Powder Blue Rainbow by Chati Coronel, 2012. From her SkinSkin exhibition.

I thought I would maybe start writing a post, now and then, about some of my friends. Hopefully they won’t mind!

My friends. You would like them. They are artists, directors, writers, art therapists, graphic designers, journalists, travelers, extreme sports enthusiasts, singer/songwriters, filmmakers, dancers, actors, playwrights, social workers, doctors, musicians…and they are all visionaries, aces in their fields, risk-takers and question-askers, ecstatic poets, seers and mystics. I feel extremely lucky to know these amazing, fiercely individual people.

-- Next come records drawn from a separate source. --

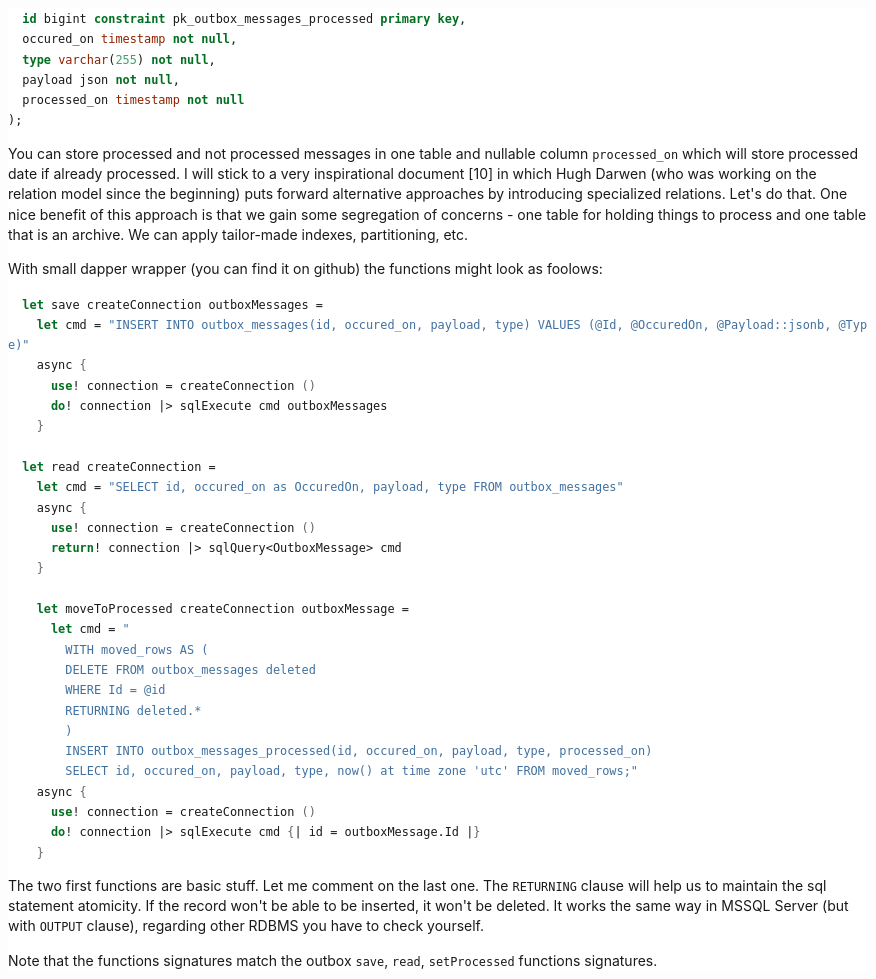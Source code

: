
 ```sql
  id bigint constraint pk_outbox_messages_processed primary key,
  occured_on timestamp not null,
  type varchar(255) not null,
  payload json not null,
  processed_on timestamp not null
);

```
You can store processed and not processed messages in one table and nullable column `processed_on` which will store processed date if already processed. I will stick to a very inspirational document [10] in which Hugh Darwen (who was working on the relation model since the beginning) puts forward alternative approaches by introducing specialized relations. Let's do that. One nice benefit of this approach is that we gain some segregation of concerns - one table for holding things to process and one table that is an archive. We can apply tailor-made indexes, partitioning, etc.

With small dapper wrapper (you can find it on github) the functions might look as foolows:
```fsharp
  let save createConnection outboxMessages =
    let cmd = "INSERT INTO outbox_messages(id, occured_on, payload, type) VALUES (@Id, @OccuredOn, @Payload::jsonb, @Type)"
    async {
      use! connection = createConnection ()
      do! connection |> sqlExecute cmd outboxMessages
    }

  let read createConnection =
    let cmd = "SELECT id, occured_on as OccuredOn, payload, type FROM outbox_messages" 
    async {
      use! connection = createConnection ()
      return! connection |> sqlQuery<OutboxMessage> cmd
    }

    let moveToProcessed createConnection outboxMessage =
      let cmd = "
        WITH moved_rows AS (
        DELETE FROM outbox_messages deleted
        WHERE Id = @id
        RETURNING deleted.* 
        )
        INSERT INTO outbox_messages_processed(id, occured_on, payload, type, processed_on)
        SELECT id, occured_on, payload, type, now() at time zone 'utc' FROM moved_rows;"
    async {
      use! connection = createConnection ()
      do! connection |> sqlExecute cmd {| id = outboxMessage.Id |}
    }
```
The two first functions are basic stuff. Let me comment on the last one. The `RETURNING` clause will help us to maintain the sql statement atomicity. If the record won't be able to be inserted, it won't be deleted. It works the same way in MSSQL Server (but with `OUTPUT` clause), regarding other RDBMS you have to check yourself.

Note that the functions signatures match the outbox `save`, `read`, `setProcessed` functions signatures.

There were nights, years ago and in Manila, when we would all manage to turn up at one place together: the energy, the vitality in the room would be a palpable force. Many a time, at these magical events, a quiet mood would settle over me and I would sit back from the conversation, look around the room at the faces of my friends, and be aware that I was witnessing one of the happiest moments of my life. At the time, I was convinced that the sheer concentration of vision, talent, quality and character gathered there would, most certainly, change the world…how could it not? I also knew that we would find it harder and harder to come together as we got older…that we would scatter, that we would each go off alone (or go in pairs) and grapple with the narrowed-down parcel of life before us.

Of all the things I had to leave behind when I moved to Australia, the nearness of my friends is what I most deeply miss and feel the loss of.

In all my group of friends, I am the underachiever. No, really, I’m not kidding and I’m not being self-effacing.


Chati

Artist Chati Coronel on saatchionline.com

“Soft human, open heart, mind on fire, walks with tender feet on the earth, laughing.”
Chati describes herself.

Chati is a painter. A fantastic one. She is also a living doorway into stillness, mindfulness, cosmic harmony. She radiates joy, she treads the razor’s edge of the present moment, and being near her puts all your mind’s chattering, falseness and discontent to rest (and yet she is not some naive and prudish saint…her works are sensual; they revel in being alive, in womanhood, in wildness, in playfulness).

She also keeps a quiet, luminous blog, Ordinary Meditations, about her “quest for everyday enlightenment.”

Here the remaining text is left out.